Sir David Attenborough and Julian Hector, head of BBC Studios Natural History Unit, have been named as recipients of the 2019 Chatham House Prize.
The Chatham House Prize is awarded yearly to the person, persons or organization deemed to have made the most significant contribution to the improvement of international relations in the previous year.
Attenborough (pictured) and Hector were selected for the galvanizing impact of BBC’s Blue Planet II series on tackling ocean plastic pollution. Blue Planet II highlighted the damage caused by discarded plastics to the world’s oceans and marine wildlife, sparking a global conversation on conservation and global environmental challenges.
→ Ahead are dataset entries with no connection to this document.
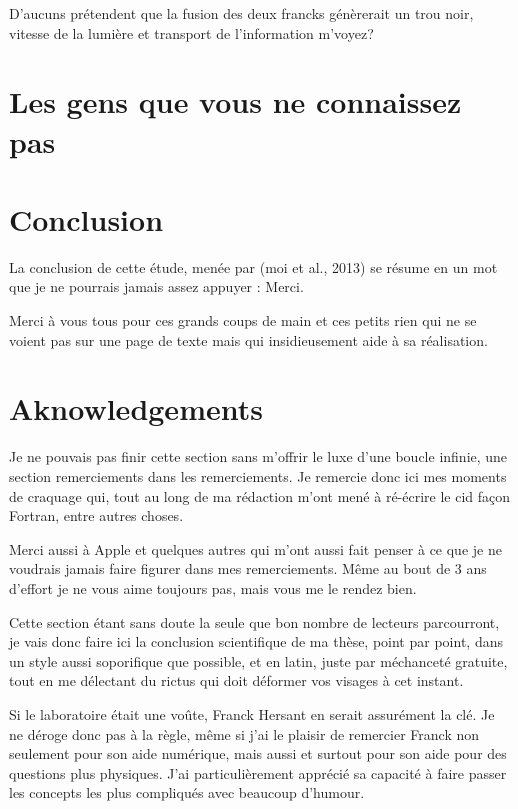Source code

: D'aucuns prétendent que la fusion des deux francks génèrerait un trou noir, vitesse de la lumière et transport de l'information m'voyez?

\section{Les gens que vous ne connaissez pas}

\section{Conclusion}
La conclusion de cette étude, menée par (moi et al., 2013) se résume en un mot que je ne pourrais jamais assez appuyer : Merci. 

Merci à vous tous pour ces grands coups de main et ces petits rien qui ne se voient pas sur une page de texte mais qui insidieusement aide à sa réalisation.

\section{Aknowledgements}
Je ne pouvais pas finir cette section sans m'offrir le luxe d'une boucle infinie, une section remerciements dans les remerciements. Je remercie donc ici mes moments de craquage qui, tout au long de ma rédaction m'ont mené à ré-écrire le cid façon Fortran, entre autres choses. 

Merci aussi à Apple et quelques autres qui m'ont aussi fait penser à ce que je ne voudrais jamais faire figurer dans mes remerciements. Même au bout de 3 ans d'effort je ne vous aime toujours pas, mais vous me le rendez bien. 


Cette section étant sans doute la seule que bon nombre de lecteurs parcourront, je vais donc faire ici la conclusion scientifique de ma thèse, point par point, dans un style aussi soporifique que possible, et en latin, juste par méchanceté gratuite, tout en me délectant du rictus qui doit déformer vos visages à cet instant. 




Si le laboratoire était une voûte, Franck Hersant en serait assurément la clé. Je ne déroge donc pas à la règle, même si j'ai le plaisir de remercier Franck non seulement pour son aide numérique, mais aussi et surtout pour son aide pour des questions plus physiques. J'ai particulièrement apprécié sa capacité à faire passer les concepts les plus compliqués avec beaucoup d'humour.

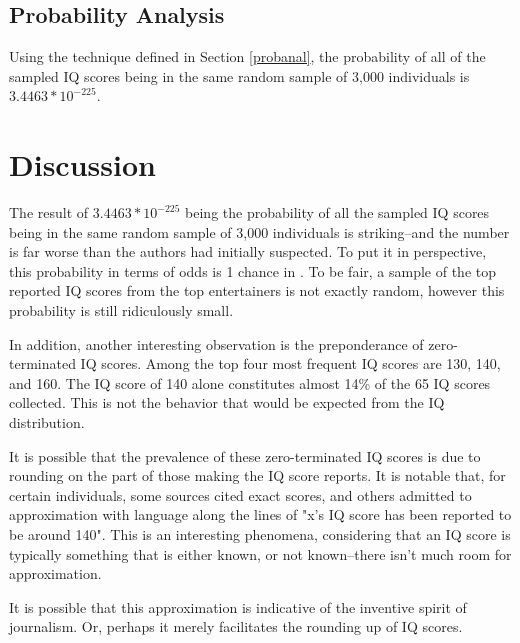 \documentclass[12pt,letterpaper,titlepage,oneside,draft]{article}
\begin{document}
\subsection{Probability Analysis}
Using the technique defined in Section \ref{probanal}, the probability of all of the sampled IQ scores being in the same random sample of 3,000 individuals is $3.4463 * 10^{-225}$.

\section{Discussion}
The result of $3.4463 * 10^{-225}$ being the probability of all the sampled IQ scores being in the same random sample of 3,000 individuals is striking--and the number is far worse than the authors had initially suspected. To put it in perspective, this probability in terms of odds is 1 chance in . To be fair, a sample of the top reported IQ scores from the top entertainers is not exactly random, however this probability is still ridiculously small.

In addition, another interesting observation is the preponderance of zero-terminated IQ scores. Among the top four most frequent IQ scores are 130, 140, and 160. The IQ score of 140 alone constitutes almost 14\% of the 65 IQ scores collected. This is not the behavior that would be expected from the IQ distribution.  

It is possible that the prevalence of these zero-terminated IQ scores is due to rounding on the part of those making the IQ score reports. It is notable that, for certain individuals, some sources cited exact scores, and others admitted to approximation with language along the lines of "x's IQ score has been reported to be around 140". This is an interesting phenomena, considering that an IQ score is typically something that is either known, or not known--there isn't much room for approximation.

It is possible that this approximation is indicative of the inventive spirit of journalism. Or, perhaps it merely facilitates the rounding up of IQ scores.
\end{document}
Other nominees for the award included Abiy Ahmed, prime minister of Ethiopia, nominated for his efforts to transform civic leadership and promote plural politics, free speech and peace in Ethiopia; as well as Katrín Jakobsdóttir, prime minister of Iceland, nominated for her commitment to gender equality and women’s financial inclusion in Iceland.
“Plastic pollution is one of the gravest challenges facing the world’s oceans, and undoubtedly an international issue,” said Robin Niblett, director of Chatham House, in a statement. “Sir David and the BBC Studios Natural History Unit played an instrumental role in helping to put this issue at the forefront of the public agenda. Blue Planet II spurred a passionate global response and generated clear behavioral and policy change.”
The prize will be presented to Attenborough and Hector at a live-streamed event at Chatham House in London tomorrow (Nov. 20).